No anoté nada sobre esos sueños húmedos ni sobre un librito de Eduardo Mendoza que llevé conmigo, quizá porque lo había dejado durmiendo a propósito en un bolso lateral del maletín de viaje. Se titula Qué está pasando en Cataluña. Uno hace tonterías así: leí el Ulises en Dublín y me parecía adecuado ojear este otro en la comarca tarraconense, rodeado por los manes del lugar. No lo hice: estábamos de vacaciones, a otras cosas; no quería que aquello pudiera incomodarme. Lo he acabado de leer a la vuelta y he respirado aliviado: es un texto razonable, de una persona inteligente y sensata. Todavía no he encontrado a ningún escritor o intelectual de renombre que se haya metido en la cama con quienes defienden esa oscuridad agobiante, saturada de provincianismo y brumas identitarias. Sin duda despertarían igual que yo, sudorosos y sobresaltados. Pero sin chicas hermosas mariposeando.

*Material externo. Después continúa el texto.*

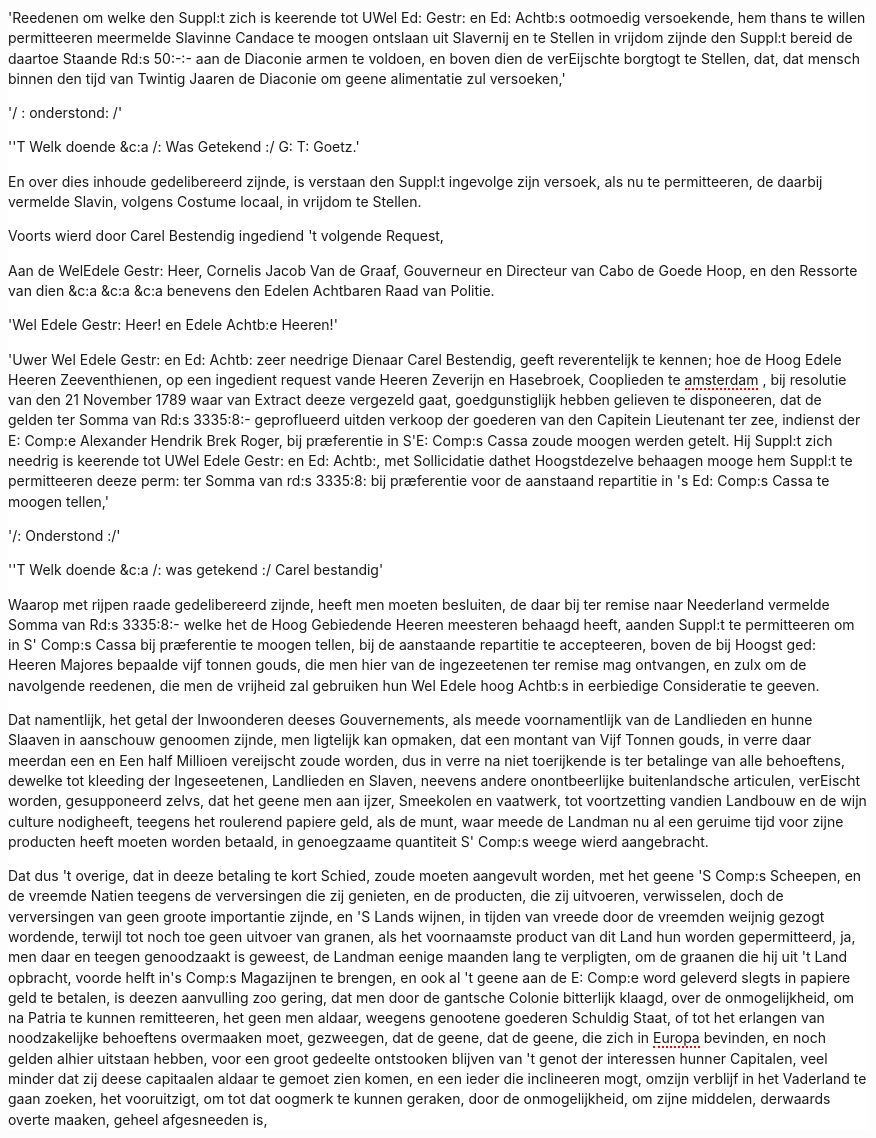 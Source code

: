 'Reedenen om welke den Suppl:t zich is keerende tot UWel Ed: Gestr: en Ed: Achtb:s ootmoedig versoekende, hem thans te willen permitteeren meermelde Slavinne Candace te moogen ontslaan uit Slavernij en te Stellen in vrijdom zijnde den Suppl:t bereid de daartoe Staande Rd:s 50:-:- aan de Diaconie armen te voldoen, en boven dien de verEijschte borgtogt te Stellen, dat, dat mensch binnen den tijd van Twintig Jaaren de Diaconie om geene alimentatie zul versoeken,'

'/ : onderstond: /'

''T Welk doende &c:a /: Was Getekend :/ G: T: Goetz.'

En over dies inhoude gedelibereerd zijnde, is verstaan den Suppl:t ingevolge zijn versoek, als nu te permitteeren, de daarbij vermelde Slavin, volgens Costume locaal, in vrijdom te Stellen.

Voorts wierd door Carel Bestendig ingediend 't volgende Request,

Aan de WelEdele Gestr: Heer, Cornelis Jacob Van de Graaf, Gouverneur en Directeur van Cabo de Goede Hoop, en den Ressorte van dien &c:a &c:a &c:a benevens den Edelen Achtbaren Raad van Politie.

'Wel Edele Gestr: Heer! en Edele Achtb:e Heeren!'

'Uwer Wel Edele Gestr: en Ed: Achtb: zeer needrige Dienaar Carel Bestendig, geeft reverentelijk te kennen; hoe de Hoog Edele Heeren Zeeventhienen, op een ingedient request vande Heeren Zeverijn en Hasebroek, Cooplieden te <span style="border-bottom: 2px dotted #FF0000;">amsterdam</span> , bij resolutie van den 21 November 1789 waar van Extract deeze vergezeld gaat, goedgunstiglijk hebben gelieven te disponeeren, dat de gelden ter Somma van Rd:s 3335:8:- geproflueerd uitden verkoop der goederen van den Capitein Lieutenant ter zee, indienst der E: Comp:e Alexander Hendrik Brek Roger, bij præferentie in S'E: Comp:s Cassa zoude moogen werden getelt. Hij Suppl:t zich needrig is keerende tot UWel Edele Gestr: en Ed: Achtb:, met Sollicidatie dathet Hoogstdezelve behaagen mooge hem Suppl:t te permitteeren deeze perm: ter Somma van rd:s 3335:8: bij præferentie voor de aanstaand repartitie in 's Ed: Comp:s Cassa te moogen tellen,'

'/: Onderstond :/'

''T Welk doende &c:a /: was getekend :/ Carel bestandig'

Waarop met rijpen raade gedelibereerd zijnde, heeft men moeten besluiten, de daar bij ter remise naar Neederland vermelde Somma van Rd:s 3335:8:- welke het de Hoog Gebiedende Heeren meesteren behaagd heeft, aanden Suppl:t te permitteeren om in S' Comp:s Cassa bij præferentie te moogen tellen, bij de aanstaande repartitie te accepteeren, boven de bij Hoogst ged: Heeren Majores bepaalde vijf tonnen gouds, die men hier van de ingezeetenen ter remise mag ontvangen, en zulx om de navolgende reedenen, die men de vrijheid zal gebruiken hun Wel Edele hoog Achtb:s in eerbiedige Consideratie te geeven.

Dat namentlijk, het getal der Inwoonderen deeses Gouvernements, als meede voornamentlijk van de Landlieden en hunne Slaaven in aanschouw genoomen zijnde, men ligtelijk kan opmaken, dat een montant van Vijf Tonnen gouds, in verre daar meerdan een en Een half Millioen vereijscht zoude worden, dus in verre na niet toerijkende is ter betalinge van alle behoeftens, dewelke tot kleeding der Ingeseetenen, Landlieden en Slaven, neevens andere onontbeerlijke buitenlandsche articulen, verEischt worden, gesupponeerd zelvs, dat het geene men aan ijzer, Smeekolen en vaatwerk, tot voortzetting vandien Landbouw en de wijn culture nodigheeft, teegens het roulerend papiere geld, als de munt, waar meede de Landman nu al een geruime tijd voor zijne producten heeft moeten worden betaald, in genoegzaame quantiteit S' Comp:s weege wierd aangebracht.

Dat dus 't overige, dat in deeze betaling te kort Schied, zoude moeten aangevult worden, met het geene 'S Comp:s Scheepen, en de vreemde Natien teegens de verversingen die zij genieten, en de producten, die zij uitvoeren, verwisselen, doch de verversingen van geen groote importantie zijnde, en 'S Lands wijnen, in tijden van vreede door de vreemden weijnig gezogt wordende, terwijl tot noch toe geen uitvoer van granen, als het voornaamste product van dit Land hun worden gepermitteerd, ja, men daar en teegen genoodzaakt is geweest, de Landman eenige maanden lang te verpligten, om de graanen die hij uit 't Land opbracht, voorde helft in's Comp:s Magazijnen te brengen, en ook al 't geene aan de E: Comp:e word geleverd slegts in papiere geld te betalen, is deezen aanvulling zoo gering, dat men door de gantsche Colonie bitterlijk klaagd, over de onmogelijkheid, om na Patria te kunnen remitteeren, het geen men aldaar, weegens genootene goederen Schuldig Staat, of tot het erlangen van noodzakelijke behoeftens overmaaken moet, gezweegen, dat de geene, dat de geene, die zich in <span style="border-bottom: 2px dotted #FF0000;">Europa</span> bevinden, en noch gelden alhier uitstaan hebben, voor een groot gedeelte ontstooken blijven van 't genot der interessen hunner Capitalen, veel minder dat zij deese capitaalen aldaar te gemoet zien komen, en een ieder die inclineeren mogt, omzijn verblijf in het Vaderland te gaan zoeken, het vooruitzigt, om tot dat oogmerk te kunnen geraken, door de onmogelijkheid, om zijne middelen, derwaards overte maaken, geheel afgesneeden is,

Estas últimas jornadas han sido intensas y han estado llenas de momentos sobre los que quizá un diarista que se precie tendría que haber escrito. Muchos de esos instantes los he olvidado.
Días después también me desperté agobiado y sudoroso, a muchos kilómetros del Delta, en Salamanca. Ni gota de sensualidad en esta ocasión, simplemente un calor de cojones. Amodorrado, con las vías respiratorias tupidas debido al catarro. Hice mal en ponerme dos mantas, pero si uno está destemplado no mide bien las variables de la atmósfera doméstica. Estaba en la reunión anual con mis compañeros de profesión; habían venido de la mayoría de las provincias.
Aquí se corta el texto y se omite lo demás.